- **WHAT YOU ARE ASKED TO DO**:
Pictures stay out, but every line of the data is copied exactly.

--------------------------------

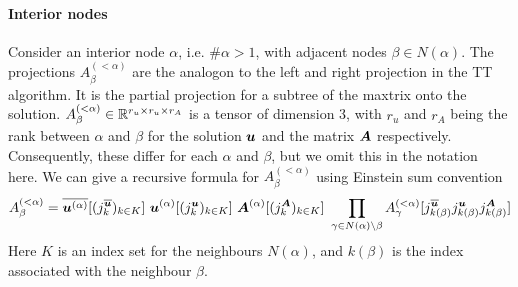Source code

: \documentclass[a4wide]{article}
\begin{document}
\paragraph{Interior nodes}
Consider an interior node $\alpha$, i.e. $\# \alpha > 1$, with adjacent nodes $\beta \in N(\alpha)$.
The projections $A^{(<\alpha)}_\beta$ are the analogon to the left and right projection in the TT algorithm.
It is the partial projection for a subtree of the maxtrix onto the solution.
$A^{(<\alpha)}_\beta \in \R^{r_u \times r_u \times r_A}$ is a tensor of dimension 3, with $r_u$ and $r_A$ being the rank between $\alpha$ and $\beta$ for the solution $\Bu$ and the matrix $\BA$ respectively.
Consequently, these differ for each $\alpha$ and $\beta$, but we omit this in the notation here.
We can give a recursive formula for $A^{(<\alpha)}_\beta$ using Einstein sum convention
\begin{equation}
  \label{eq:left_proj}
  A^{(<\alpha)}_\beta
  = \overline{\Bu^{(\alpha)}}[(j_k^{\overline{\Bu}})_{k \in K}] \
  \Bu^{(\alpha)}[(j_k^{\Bu})_{k \in K}] \
  \BA^{(\alpha)}[(j_k^{\BA})_{k \in K}] \
  \prod_{\gamma \in N(\alpha) \setminus {\beta}} A^{(<\alpha)}_\gamma[j_{k(\beta)}^{\overline{\Bu}} j_{k(\beta)}^{\Bu} j_{k(\beta)}^{\BA}]
\end{equation}
Here $K$ is an index set for the neighbours $N(\alpha)$, and $k(\beta)$ is the index associated with the neighbour $\beta$.
\end{document}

--------------------------------

- **RESULT OF THIS TASK**:
Source code

: \documentclass[a4wide]{article}
\begin{document}
\paragraph{Interior nodes}
Consider an interior node $\alpha$, i.e. $\# \alpha > 1$, with adjacent nodes $\beta \in N(\alpha)$.
The projections $A^{(<\alpha)}_\beta$ are the analogon to the left and right projection in the TT algorithm.
It is the partial projection for a subtree of the maxtrix onto the solution.
$A^{(<\alpha)}_\beta \in \R^{r_u \times r_u \times r_A}$ is a tensor of dimension 3, with $r_u$ and $r_A$ being the rank between $\alpha$ and $\beta$ for the solution $\Bu$ and the matrix $\BA$ respectively.
Consequently, these differ for each $\alpha$ and $\beta$, but we omit this in the notation here.
We can give a recursive formula for $A^{(<\alpha)}_\beta$ using Einstein sum convention
\begin{equation}
  \label{eq:left_proj}
  A^{(<\alpha)}_\beta
  = \overline{\Bu^{(\alpha)}}[(j_k^{\overline{\Bu}})_{k \in K}] \
  \Bu^{(\alpha)}[(j_k^{\Bu})_{k \in K}] \
  \BA^{(\alpha)}[(j_k^{\BA})_{k \in K}] \
  \prod_{\gamma \in N(\alpha) \setminus {\beta}} A^{(<\alpha)}_\gamma[j_{k(\beta)}^{\overline{\Bu}} j_{k(\beta)}^{\Bu} j_{k(\beta)}^{\BA}]
\end{equation}
Here $K$ is an index set for the neighbours $N(\alpha)$, and $k(\beta)$ is the index associated with the neighbour $\beta$.
\end{document}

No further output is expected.